In the context of morality, the desires in question are all desires that exist. "You shouldn't rob convenience stores" means, roughly, "People in general have many and strong reasons to ensure that individuals don't want to rob convenience stores."
For the long version, see http://atheistethicist.blogspot.com/2005/12/meaning-of-ought.html .
I'm a moral cognitivist too but I'm becoming quite puzzled as to what truth-conditions you think "should" statements have. Maybe it would help if you said which of these you think are true statements.
1) Eliezer Yudkowsky should not kill babies.
2) Babyeating aliens should not kill babies.
3) Sharks should not kill babies.
4) Volcanoes should not kill babies.
5) Should not kill babies. (sic)
The meaning of "should not" in 2 through 5 are intended to be the same as the common usage of the words in 1.
Technically, you would need to include a caveat in all of those like, "unless to do so would advance paperclip production" but I assume that's what you meant.
I don't think there is one common usage of the word "should".
(ETA: I asked the nearest three people if "volcanoes shouldn't kill people" is true, false, or neither, assuming that "people shouldn't kill people" is true or false so moral non-realism wasn't an issue. One said true, two said neither.)
They all sound true to me.
Interesting, what about either of the following:
A) If X should do A, then it is rational for X to do A.
B) If it is rational for X to do A, then X should do A.
From what I understand of what Eliezer's position:
False
False.
(If this isn't the case then Eliezer's 'should' is even more annoying than how I now understand it.)
Yep, both false.
So, just to dwell on this for a moment, there exist X and A such that (1) it is rational for X to do A and (2) X should not do A.
How do you reconcile this with "rationalists should win"? (I think I know what your response will be, but I want to make sure.)
Here's my guess at one type of situation Eliezer might be thinking of when calling proposition B false: It is rational (let us stipulate) for a paperclip maximizer to turn all the matter in the solar system into computronium in order to compute ways to maximize paperclips, but "should" does not apply to paperclip maximizers.
Correct.
EDIT: If I were picking nits, I would say, "'Should' does apply to paperclip maximizers - it is rational for X to make paperclips but it should not do so - however, paperclip maximizers don't care and so it is pointless to talk about what they should do." But the overall intent of the statement is correct - I disagree with its intent in neither anticipation nor morals - and in such cases I usually just say "Correct". In this case I suppose that wasn't the best policy, but it is my usual policy.
What I think you mean is:
There is a function Should(human) (or Should(Eliezer)) which computes the human consensus (or Eliezer's opinion) on what the morally correct course of action is.
And some alien beliefs have their own Should function which would be, in form if not in content, similar to our own. So a paperclip maximiser doesn't get a should, as it simply follows a "figure out how to maximise paper clips - then do it" format.

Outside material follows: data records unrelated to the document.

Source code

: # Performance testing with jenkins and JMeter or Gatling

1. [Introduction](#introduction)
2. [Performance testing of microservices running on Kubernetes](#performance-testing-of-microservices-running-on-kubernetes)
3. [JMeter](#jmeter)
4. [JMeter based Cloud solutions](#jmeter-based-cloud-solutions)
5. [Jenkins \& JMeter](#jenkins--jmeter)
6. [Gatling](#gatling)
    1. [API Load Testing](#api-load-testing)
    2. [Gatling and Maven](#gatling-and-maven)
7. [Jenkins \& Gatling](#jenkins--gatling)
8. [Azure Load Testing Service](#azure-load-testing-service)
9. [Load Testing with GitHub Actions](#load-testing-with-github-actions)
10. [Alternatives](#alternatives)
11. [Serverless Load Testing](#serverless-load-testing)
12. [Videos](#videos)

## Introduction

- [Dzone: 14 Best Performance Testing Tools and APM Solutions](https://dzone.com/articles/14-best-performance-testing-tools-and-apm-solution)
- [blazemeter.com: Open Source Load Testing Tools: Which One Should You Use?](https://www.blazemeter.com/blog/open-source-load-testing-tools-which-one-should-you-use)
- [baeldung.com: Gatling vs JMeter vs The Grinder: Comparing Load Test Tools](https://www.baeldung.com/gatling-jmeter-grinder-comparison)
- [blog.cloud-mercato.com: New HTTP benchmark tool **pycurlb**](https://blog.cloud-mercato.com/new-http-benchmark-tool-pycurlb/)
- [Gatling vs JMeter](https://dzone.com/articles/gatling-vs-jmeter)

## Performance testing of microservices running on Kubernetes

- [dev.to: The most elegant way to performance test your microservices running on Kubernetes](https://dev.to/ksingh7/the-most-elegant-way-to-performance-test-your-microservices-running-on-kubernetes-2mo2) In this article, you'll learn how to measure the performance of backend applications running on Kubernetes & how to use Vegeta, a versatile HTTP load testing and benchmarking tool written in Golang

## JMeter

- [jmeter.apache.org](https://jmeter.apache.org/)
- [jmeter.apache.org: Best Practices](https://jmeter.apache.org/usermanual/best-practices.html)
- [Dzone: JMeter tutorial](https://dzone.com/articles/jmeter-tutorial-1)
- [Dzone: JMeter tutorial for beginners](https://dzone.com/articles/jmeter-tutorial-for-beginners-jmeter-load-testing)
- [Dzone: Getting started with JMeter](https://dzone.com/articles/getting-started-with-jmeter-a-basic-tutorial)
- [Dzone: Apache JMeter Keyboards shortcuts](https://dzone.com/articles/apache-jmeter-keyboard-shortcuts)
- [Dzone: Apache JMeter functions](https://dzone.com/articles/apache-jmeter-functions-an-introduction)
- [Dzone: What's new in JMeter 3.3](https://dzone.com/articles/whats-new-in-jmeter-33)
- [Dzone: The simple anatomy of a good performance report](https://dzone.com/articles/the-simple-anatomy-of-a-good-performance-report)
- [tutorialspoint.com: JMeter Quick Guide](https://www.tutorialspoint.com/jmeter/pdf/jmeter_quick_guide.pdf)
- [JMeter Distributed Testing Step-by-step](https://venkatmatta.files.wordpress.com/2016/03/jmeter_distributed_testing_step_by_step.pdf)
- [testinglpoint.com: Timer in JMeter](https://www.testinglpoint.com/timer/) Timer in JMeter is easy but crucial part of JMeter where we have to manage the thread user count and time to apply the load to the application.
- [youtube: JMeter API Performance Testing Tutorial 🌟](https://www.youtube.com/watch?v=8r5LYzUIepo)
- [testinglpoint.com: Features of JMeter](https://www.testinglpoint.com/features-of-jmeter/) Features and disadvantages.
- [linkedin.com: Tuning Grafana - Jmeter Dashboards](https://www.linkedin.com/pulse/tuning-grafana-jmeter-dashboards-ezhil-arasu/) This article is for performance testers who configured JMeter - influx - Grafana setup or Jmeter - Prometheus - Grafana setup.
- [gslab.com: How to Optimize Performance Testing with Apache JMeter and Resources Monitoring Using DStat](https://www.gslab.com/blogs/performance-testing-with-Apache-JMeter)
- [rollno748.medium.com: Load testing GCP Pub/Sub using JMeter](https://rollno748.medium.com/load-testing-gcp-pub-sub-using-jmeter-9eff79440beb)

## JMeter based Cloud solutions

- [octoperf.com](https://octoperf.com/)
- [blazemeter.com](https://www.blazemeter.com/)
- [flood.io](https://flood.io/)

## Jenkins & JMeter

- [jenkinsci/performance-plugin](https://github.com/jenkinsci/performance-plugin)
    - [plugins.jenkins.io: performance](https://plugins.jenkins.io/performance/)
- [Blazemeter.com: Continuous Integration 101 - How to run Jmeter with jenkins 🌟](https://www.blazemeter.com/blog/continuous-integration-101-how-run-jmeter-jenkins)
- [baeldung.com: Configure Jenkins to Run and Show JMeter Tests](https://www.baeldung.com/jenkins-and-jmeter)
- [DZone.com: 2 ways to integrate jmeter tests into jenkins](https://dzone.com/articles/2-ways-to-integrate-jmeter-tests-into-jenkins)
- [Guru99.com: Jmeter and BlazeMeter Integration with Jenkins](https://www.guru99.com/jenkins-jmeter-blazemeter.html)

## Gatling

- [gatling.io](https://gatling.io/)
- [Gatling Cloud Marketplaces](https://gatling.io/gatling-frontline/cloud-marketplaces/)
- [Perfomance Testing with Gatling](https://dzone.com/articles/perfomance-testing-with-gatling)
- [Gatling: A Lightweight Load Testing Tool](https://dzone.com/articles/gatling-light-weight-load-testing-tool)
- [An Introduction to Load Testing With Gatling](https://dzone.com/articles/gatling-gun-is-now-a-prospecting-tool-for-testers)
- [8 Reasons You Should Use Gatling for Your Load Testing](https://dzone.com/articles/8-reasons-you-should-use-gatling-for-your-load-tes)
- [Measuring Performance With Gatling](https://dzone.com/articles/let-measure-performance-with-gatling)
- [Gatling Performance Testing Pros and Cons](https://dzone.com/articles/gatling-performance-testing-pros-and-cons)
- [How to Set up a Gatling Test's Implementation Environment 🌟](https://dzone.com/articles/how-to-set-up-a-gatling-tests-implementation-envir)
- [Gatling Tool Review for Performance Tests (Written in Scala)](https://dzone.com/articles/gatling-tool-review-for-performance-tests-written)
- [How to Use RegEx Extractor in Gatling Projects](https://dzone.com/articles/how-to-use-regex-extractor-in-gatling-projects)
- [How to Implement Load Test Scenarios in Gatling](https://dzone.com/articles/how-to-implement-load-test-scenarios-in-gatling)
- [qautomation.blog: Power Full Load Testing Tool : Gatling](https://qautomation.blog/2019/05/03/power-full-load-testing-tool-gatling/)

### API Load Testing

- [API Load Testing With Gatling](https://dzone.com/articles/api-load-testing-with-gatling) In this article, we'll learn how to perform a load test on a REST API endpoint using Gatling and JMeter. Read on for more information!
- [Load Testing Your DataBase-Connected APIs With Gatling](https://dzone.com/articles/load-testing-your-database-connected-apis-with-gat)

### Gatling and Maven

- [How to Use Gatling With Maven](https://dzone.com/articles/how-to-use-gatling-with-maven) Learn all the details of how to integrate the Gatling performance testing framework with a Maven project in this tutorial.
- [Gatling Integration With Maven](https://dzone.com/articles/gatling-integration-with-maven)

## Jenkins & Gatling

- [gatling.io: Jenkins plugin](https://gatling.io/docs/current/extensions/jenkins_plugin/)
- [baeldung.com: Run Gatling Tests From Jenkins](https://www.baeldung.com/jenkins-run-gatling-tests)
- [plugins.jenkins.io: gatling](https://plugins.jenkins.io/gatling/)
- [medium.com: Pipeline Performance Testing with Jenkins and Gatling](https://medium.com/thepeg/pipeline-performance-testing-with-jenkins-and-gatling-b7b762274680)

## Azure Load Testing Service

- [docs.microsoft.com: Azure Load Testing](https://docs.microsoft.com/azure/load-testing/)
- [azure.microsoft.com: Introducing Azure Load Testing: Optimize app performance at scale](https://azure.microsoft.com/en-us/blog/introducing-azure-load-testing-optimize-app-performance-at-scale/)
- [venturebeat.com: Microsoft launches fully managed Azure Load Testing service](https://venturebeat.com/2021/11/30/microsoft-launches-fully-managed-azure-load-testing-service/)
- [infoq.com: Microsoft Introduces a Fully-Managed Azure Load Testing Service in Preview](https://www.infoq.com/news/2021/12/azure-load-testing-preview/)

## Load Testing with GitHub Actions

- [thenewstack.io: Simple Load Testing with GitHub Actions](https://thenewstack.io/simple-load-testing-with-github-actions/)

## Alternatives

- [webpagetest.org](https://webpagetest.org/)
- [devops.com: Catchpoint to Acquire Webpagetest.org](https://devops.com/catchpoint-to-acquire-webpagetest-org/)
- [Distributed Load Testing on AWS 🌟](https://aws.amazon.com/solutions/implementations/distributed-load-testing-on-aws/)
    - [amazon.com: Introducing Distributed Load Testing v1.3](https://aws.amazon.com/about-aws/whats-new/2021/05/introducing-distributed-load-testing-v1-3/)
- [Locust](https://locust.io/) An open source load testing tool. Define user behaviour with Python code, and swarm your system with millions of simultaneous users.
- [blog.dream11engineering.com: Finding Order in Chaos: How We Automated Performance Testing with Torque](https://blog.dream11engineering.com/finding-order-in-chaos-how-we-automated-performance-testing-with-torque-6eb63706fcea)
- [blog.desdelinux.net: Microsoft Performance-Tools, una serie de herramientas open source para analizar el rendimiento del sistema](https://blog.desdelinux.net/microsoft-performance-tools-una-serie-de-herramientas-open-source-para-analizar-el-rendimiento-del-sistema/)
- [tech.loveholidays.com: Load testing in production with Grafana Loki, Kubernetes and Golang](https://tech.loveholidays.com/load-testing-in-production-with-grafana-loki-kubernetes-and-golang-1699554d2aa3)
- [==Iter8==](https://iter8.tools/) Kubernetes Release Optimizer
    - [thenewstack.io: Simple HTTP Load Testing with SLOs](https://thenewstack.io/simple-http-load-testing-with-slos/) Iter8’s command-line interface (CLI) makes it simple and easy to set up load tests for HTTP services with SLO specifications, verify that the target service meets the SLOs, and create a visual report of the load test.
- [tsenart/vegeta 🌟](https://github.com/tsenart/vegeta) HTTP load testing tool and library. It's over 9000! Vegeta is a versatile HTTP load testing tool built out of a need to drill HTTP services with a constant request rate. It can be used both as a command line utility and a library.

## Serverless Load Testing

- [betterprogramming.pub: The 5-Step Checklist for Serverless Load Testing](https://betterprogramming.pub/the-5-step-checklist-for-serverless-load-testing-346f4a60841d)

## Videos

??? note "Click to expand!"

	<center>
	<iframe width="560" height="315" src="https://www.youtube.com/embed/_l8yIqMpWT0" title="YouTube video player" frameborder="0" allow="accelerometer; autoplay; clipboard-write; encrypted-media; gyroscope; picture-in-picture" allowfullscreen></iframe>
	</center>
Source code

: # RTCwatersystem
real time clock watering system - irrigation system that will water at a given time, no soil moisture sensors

However a complex alien society that has many values and feels they must kill everyone else for the artistic cohesion of the universe, but often fails to act on this feeling because of akrasia, will get a Should(Krikkit) function.
However, until such time as we meet this alien civilization, we should just use Should as a shorthand for Should(human).
Is my understanding correct?
There could be a word defined that way, but for purposes of staying unconfused about morality, I prefer to use "would-want" so that "should" is reserved specifically for things that, you know, actually ought to be done.
"would-want" - under what circumstances? Superficially, it seems like pointless jargon. Is there a description somewhere of what it is supposed to mean?
Hmm. I guess not.
Fair enough. But are you saying that there is an objective standard of ought, or do you just mean a shared subjective standard? Or maybe a single subjective standard?
The word "ought" means a particular thing, refers to a particular function, and once you realize that, ought-statements have truth-values. There's just nothing which says that other minds necessarily care about them. It is also possible that different humans care about different things, but there's enough overlap that it makes sense (I believe, Greene does not) to use words like "ought" in daily communication.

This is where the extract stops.